Cubic Zirconia vs Diamond


Diamonds have earned an inimitable position within cultures across the globe - not only for their striking beauty and matchless strength, but for the complex, precise and incredibly raw story behind the creation of each and every gemstone.

There is no single factor responsible for this a diamond’s high monetary and sentimental values, and all are intrinsically linked together. For instance, their durability and lasting luster makes them both visually and emblematically ideal for engagement rings - as does the uniqueness and rarity of their formation, and the natural power bringing them into being.

1 carat diamond engagement ring - halo - $1500
1 Carat Diamond Engagement Ring by James Allen - Valued at roughly $6,000

It is, of course, no secret that diamonds are hailed the world over as irreplaceable, unrivalled, and more precious than any supposed counterpart. And yet, many of us will by now have grown accustomed to seeing cubic zirconia being utilized as a diamond simulant – and to seemingly great effect - in jewelry, and as loose gemstones. To an outsider, this gemstone is thriving among those who are seeking a more affordable investment than diamond.

So, is there any real difference? Is cubic zirconia a worthwhile alternative for anyone considering investing into a diamond?
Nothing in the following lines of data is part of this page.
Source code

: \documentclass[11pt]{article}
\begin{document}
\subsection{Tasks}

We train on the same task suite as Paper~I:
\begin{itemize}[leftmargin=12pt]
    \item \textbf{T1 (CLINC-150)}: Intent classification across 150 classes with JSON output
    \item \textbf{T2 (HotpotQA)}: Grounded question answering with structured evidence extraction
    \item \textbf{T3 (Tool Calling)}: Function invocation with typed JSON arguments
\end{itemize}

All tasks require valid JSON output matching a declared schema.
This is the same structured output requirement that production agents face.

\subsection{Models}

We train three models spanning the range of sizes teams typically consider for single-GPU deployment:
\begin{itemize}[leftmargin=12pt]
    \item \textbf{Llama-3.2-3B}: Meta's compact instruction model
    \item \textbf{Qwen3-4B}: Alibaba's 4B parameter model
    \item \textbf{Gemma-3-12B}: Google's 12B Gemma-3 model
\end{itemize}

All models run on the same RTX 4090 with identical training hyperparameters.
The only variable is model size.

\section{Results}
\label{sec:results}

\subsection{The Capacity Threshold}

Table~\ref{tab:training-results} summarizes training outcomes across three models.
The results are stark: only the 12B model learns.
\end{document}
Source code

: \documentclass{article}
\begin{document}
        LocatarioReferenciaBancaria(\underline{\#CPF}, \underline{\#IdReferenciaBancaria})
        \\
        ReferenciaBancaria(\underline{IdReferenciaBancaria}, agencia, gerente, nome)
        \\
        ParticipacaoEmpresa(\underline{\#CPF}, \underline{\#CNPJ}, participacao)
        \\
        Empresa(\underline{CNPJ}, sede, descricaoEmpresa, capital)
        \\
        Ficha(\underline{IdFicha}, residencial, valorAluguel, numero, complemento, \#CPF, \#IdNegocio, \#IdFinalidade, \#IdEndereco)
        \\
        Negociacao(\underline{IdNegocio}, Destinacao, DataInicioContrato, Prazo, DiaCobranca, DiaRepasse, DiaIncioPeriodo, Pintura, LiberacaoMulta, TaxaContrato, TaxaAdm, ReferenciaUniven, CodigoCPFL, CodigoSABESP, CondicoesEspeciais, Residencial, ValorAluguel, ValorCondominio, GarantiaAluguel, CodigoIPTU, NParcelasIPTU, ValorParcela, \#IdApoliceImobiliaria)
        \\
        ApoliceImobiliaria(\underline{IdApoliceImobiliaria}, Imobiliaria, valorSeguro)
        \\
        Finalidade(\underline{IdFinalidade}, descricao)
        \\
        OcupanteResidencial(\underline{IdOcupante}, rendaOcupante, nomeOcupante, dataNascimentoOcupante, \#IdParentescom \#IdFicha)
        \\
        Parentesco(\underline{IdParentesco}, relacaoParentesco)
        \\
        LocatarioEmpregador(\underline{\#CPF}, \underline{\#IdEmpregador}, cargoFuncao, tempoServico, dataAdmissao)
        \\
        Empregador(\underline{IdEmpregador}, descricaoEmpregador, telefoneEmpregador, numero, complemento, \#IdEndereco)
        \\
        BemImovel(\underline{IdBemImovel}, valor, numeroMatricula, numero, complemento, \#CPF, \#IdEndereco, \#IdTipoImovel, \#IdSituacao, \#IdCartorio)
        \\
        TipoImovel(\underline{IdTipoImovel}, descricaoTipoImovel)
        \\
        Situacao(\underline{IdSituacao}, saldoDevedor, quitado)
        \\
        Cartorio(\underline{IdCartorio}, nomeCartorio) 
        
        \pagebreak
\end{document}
Read more about the differences and similarities between diamond and cubic zirconia - and what to invest into – below.

What is Diamond?

Each and every diamond is linked so intrinsically to the tale of its origins that to write only about the specifics of their appearance and value would be to ignore an essential part of what makes than so revered across the globe.

This naturally-occurring mineral begins as raw carbon, more than a hundred miles beneath our feet. There, unimaginably intense heat and pressure shape these carbon atoms into incredibly tight bonds known as crystals - and, over the course of more than a billion years (and in some cases more than three billion years) raw diamond is formed.

These diamonds are then gradually brought closer to the surface of the earth via volcanic eruptions, where they are eventually mined and cut into the precise shapes by which we most readily recognise them. In a poetic sense, diamonds are borne of the combined efforts of nature’s most virulent, and yet its most precise and painstaking, qualities.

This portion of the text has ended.